Female genital mutilation, a procedure that cuts young girls’ genitalia for social, cultural and religious reasons, has been banned in the United States for more than 20 years – until a recent ruling from a federal judge in Michigan.
United States District Judge Bernard Friedman ruled that the 1996 federal law banning female genital mutilation was unconstitutional because Congress did not have the power to regulate the behavior in the first place.
Friedman threw out mutilation and conspiracy charges against all defendants charged in federal court in Michigan for connection with the genital mutilation of nine girls from Michigan, Minnesota and Illinois between 2015 and 2017.
The procedure is condemned by the United Nations and is commonly practiced in parts of Asia, Africa and the Middle East as a way of controlling a girl’s sexuality.
Friedman said this is a discussion that needs to be dealt with at the state level since they have the authority to define criminal law; something that falls outside of the constitution’s power structure.
Those forced to participate in female mutilation should be able to answer on behalf of their own body; to cut off external genitalia without their consent or even ability to comprehend what is happening should be illegal in all states.

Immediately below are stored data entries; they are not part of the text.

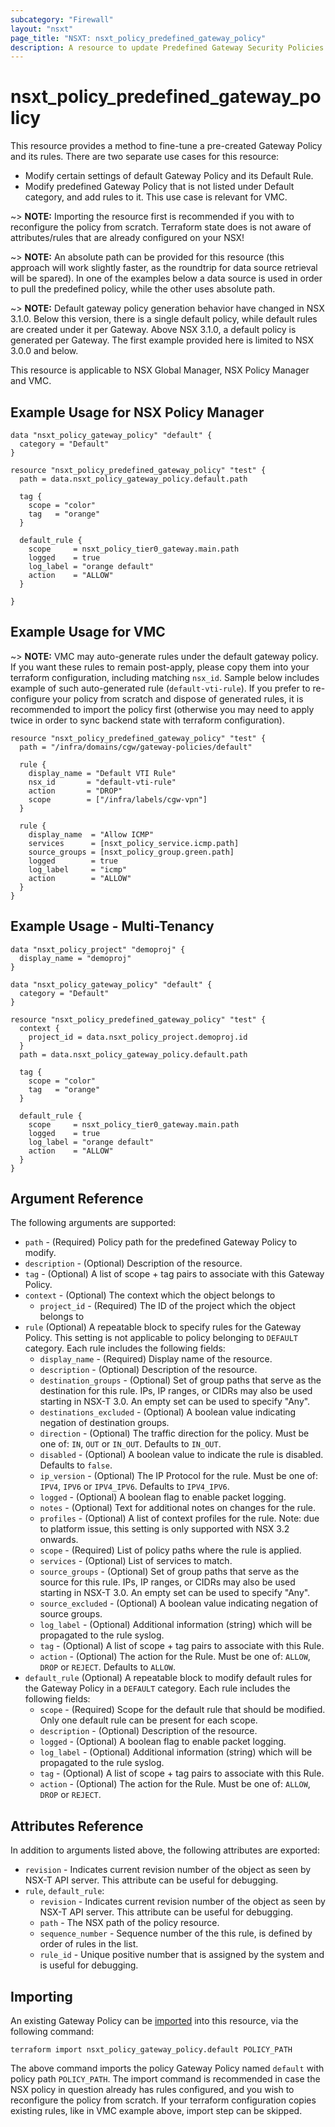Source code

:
 ```yaml
---
subcategory: "Firewall"
layout: "nsxt"
page_title: "NSXT: nsxt_policy_predefined_gateway_policy"
description: A resource to update Predefined Gateway Security Policies.
---
```


# nsxt_policy_predefined_gateway_policy

This resource provides a method to fine-tune a pre-created Gateway Policy and its rules.
There are two separate use cases for this resource:
* Modify certain settings of default Gateway Policy and its Default Rule.
* Modify predefined Gateway Policy that is not listed under Default category, and add rules to it.
  This use case is relevant for VMC.

~> **NOTE:** Importing the resource first is recommended if you with to reconfigure the policy from scratch. Terraform state does is not aware of attributes/rules that are already configured on your NSX!

~> **NOTE:** An absolute path can be provided for this resource (this approach will work slightly faster, as the roundtrip for data source retrieval will be spared). In one of the examples below a data source is used in order to pull the predefined policy, while the other uses absolute path.

~> **NOTE:** Default gateway policy generation behavior have changed in NSX 3.1.0. Below this version, there is a single default policy, while default rules are created under it per Gateway. Above NSX 3.1.0, a default policy is generated per Gateway. The first example provided here is limited to NSX 3.0.0 and below.

This resource is applicable to NSX Global Manager, NSX Policy Manager and VMC.

## Example Usage for NSX Policy Manager

```hcl
data "nsxt_policy_gateway_policy" "default" {
  category = "Default"
}

resource "nsxt_policy_predefined_gateway_policy" "test" {
  path = data.nsxt_policy_gateway_policy.default.path

  tag {
    scope = "color"
    tag   = "orange"
  }

  default_rule {
    scope     = nsxt_policy_tier0_gateway.main.path
    logged    = true
    log_label = "orange default"
    action    = "ALLOW"
  }

}
```

## Example Usage for VMC
~> **NOTE:** VMC may auto-generate rules under the default gateway policy. If you want these rules to remain post-apply, please copy them into your terraform configuration, including matching `nsx_id`. Sample below includes example of such auto-generated rule (`default-vti-rule`). If you prefer to re-configure your policy from scratch and dispose of generated rules, it is recommended to import the policy first (otherwise you may need to apply twice in order to sync backend state with terraform configuration).

```hcl
resource "nsxt_policy_predefined_gateway_policy" "test" {
  path = "/infra/domains/cgw/gateway-policies/default"

  rule {
    display_name = "Default VTI Rule"
    nsx_id       = "default-vti-rule"
    action       = "DROP"
    scope        = ["/infra/labels/cgw-vpn"]
  }

  rule {
    display_name  = "Allow ICMP"
    services      = [nsxt_policy_service.icmp.path]
    source_groups = [nsxt_policy_group.green.path]
    logged        = true
    log_label     = "icmp"
    action        = "ALLOW"
  }
}
```

## Example Usage - Multi-Tenancy

```hcl
data "nsxt_policy_project" "demoproj" {
  display_name = "demoproj"
}

data "nsxt_policy_gateway_policy" "default" {
  category = "Default"
}

resource "nsxt_policy_predefined_gateway_policy" "test" {
  context {
    project_id = data.nsxt_policy_project.demoproj.id
  }
  path = data.nsxt_policy_gateway_policy.default.path

  tag {
    scope = "color"
    tag   = "orange"
  }

  default_rule {
    scope     = nsxt_policy_tier0_gateway.main.path
    logged    = true
    log_label = "orange default"
    action    = "ALLOW"
  }
}
```

## Argument Reference

The following arguments are supported:

* `path` - (Required) Policy path for the predefined Gateway Policy to modify.
* `description` - (Optional) Description of the resource.
* `tag` - (Optional) A list of scope + tag pairs to associate with this Gateway Policy.
* `context` - (Optional) The context which the object belongs to
  * `project_id` - (Required) The ID of the project which the object belongs to
* `rule` (Optional) A repeatable block to specify rules for the Gateway Policy. This setting is not applicable to policy belonging to `DEFAULT` category. Each rule includes the following fields:
  * `display_name` - (Required) Display name of the resource.
  * `description` - (Optional) Description of the resource.
  * `destination_groups` - (Optional) Set of group paths that serve as the destination for this rule. IPs, IP ranges, or CIDRs may also be used starting in NSX-T 3.0. An empty set can be used to specify "Any".
  * `destinations_excluded` - (Optional) A boolean value indicating negation of destination groups.
  * `direction` - (Optional) The traffic direction for the policy. Must be one of: `IN`, `OUT` or `IN_OUT`. Defaults to `IN_OUT`.
  * `disabled` - (Optional) A boolean value to indicate the rule is disabled. Defaults to `false`.
  * `ip_version` - (Optional) The IP Protocol for the rule. Must be one of: `IPV4`, `IPV6` or `IPV4_IPV6`. Defaults to `IPV4_IPV6`.
  * `logged` - (Optional) A boolean flag to enable packet logging.
  * `notes` - (Optional) Text for additional notes on changes for the rule.
  * `profiles` - (Optional) A list of context profiles for the rule. Note: due to platform issue, this setting is only supported with NSX 3.2 onwards.
  * `scope` - (Required) List of policy paths where the rule is applied.
  * `services` - (Optional) List of services to match.
  * `source_groups` - (Optional) Set of group paths that serve as the source for this rule. IPs, IP ranges, or CIDRs may also be used starting in NSX-T 3.0. An empty set can be used to specify "Any".
  * `source_excluded` - (Optional) A boolean value indicating negation of source groups.
  * `log_label` - (Optional) Additional information (string) which will be propagated to the rule syslog.
  * `tag` - (Optional) A list of scope + tag pairs to associate with this Rule.
  * `action` - (Optional) The action for the Rule. Must be one of: `ALLOW`, `DROP` or `REJECT`. Defaults to `ALLOW`.
* `default_rule` (Optional) A repeatable block to modify default rules for the Gateway Policy in a `DEFAULT` category. Each rule includes the following fields:
  * `scope` - (Required) Scope for the default rule that should be modified. Only one default rule can be present for each scope.
  * `description` - (Optional) Description of the resource.
  * `logged` - (Optional) A boolean flag to enable packet logging.
  * `log_label` - (Optional) Additional information (string) which will be propagated to the rule syslog.
  * `tag` - (Optional) A list of scope + tag pairs to associate with this Rule.
  * `action` - (Optional) The action for the Rule. Must be one of: `ALLOW`, `DROP` or `REJECT`.

## Attributes Reference

In addition to arguments listed above, the following attributes are exported:

* `revision` - Indicates current revision number of the object as seen by NSX-T API server. This attribute can be useful for debugging.
* `rule`, `default_rule`:
  * `revision` - Indicates current revision number of the object as seen by NSX-T API server. This attribute can be useful for debugging.
  * `path` - The NSX path of the policy resource.
  * `sequence_number` - Sequence number of the this rule, is defined by order of rules in the list.
  * `rule_id` - Unique positive number that is assigned by the system and is useful for debugging.

## Importing

An existing Gateway Policy can be [imported][docs-import] into this resource, via the following command:

[docs-import]: https://www.terraform.io/cli/import

```
terraform import nsxt_policy_gateway_policy.default POLICY_PATH
```
The above command imports the policy Gateway Policy named `default` with policy path `POLICY_PATH`.
The import command is recommended in case the NSX policy in question already has rules configured, and you wish to reconfigure the policy from scratch. If your terraform configuration copies existing rules, like in VMC example above, import step can be skipped.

As of 2017, only 27 states have outlawed female genital mutilation, leaving the other 23 states to be a prime designation spot for these procedures.
The reason people participate in female genital mutilation falls under five categories according to the United Nations Population Fund: pyschosexual, sociological and cultural, hygiene and aesthetic, religious and socio-economic reasons.
Ethnicity is the most influential factor of mutilation cases – with most young girls subjected to the procedure before going through puberty.
According to the World Health Organization, more than 20 million girls and women around the world have undergone female genital mutilation and 3 million girls are at risk of the procedure every year.
Since most girls do not have the ability to take charge of their own body at such a young age, mainly from a place of not understanding the importance of what is taking place, a direct violation of their human rights and detrimental health effects await.
The World Health Organization has condemned the practice citing medical consequences, including direct complications from the procedure (anesthesia or sedation complications, bleeding, acute infection), increased risk of death for both mother and infant in subsequent pregnancies, post-traumatic stress disorder and urinary tract infections.
Since no federal law currently bans female genital mutilation in the United States, young girls are still at high risk for these invasive procedures.
Leaving this for the states to decide is dangerous, and implies fighting for women’s rights and health is not a concern at the national level.
We must stand by young girls and women who are forced against their will to participate in the cutting of their own body. It is up to the woman to decide what happens to her body; this is not the responsibility of anyone else.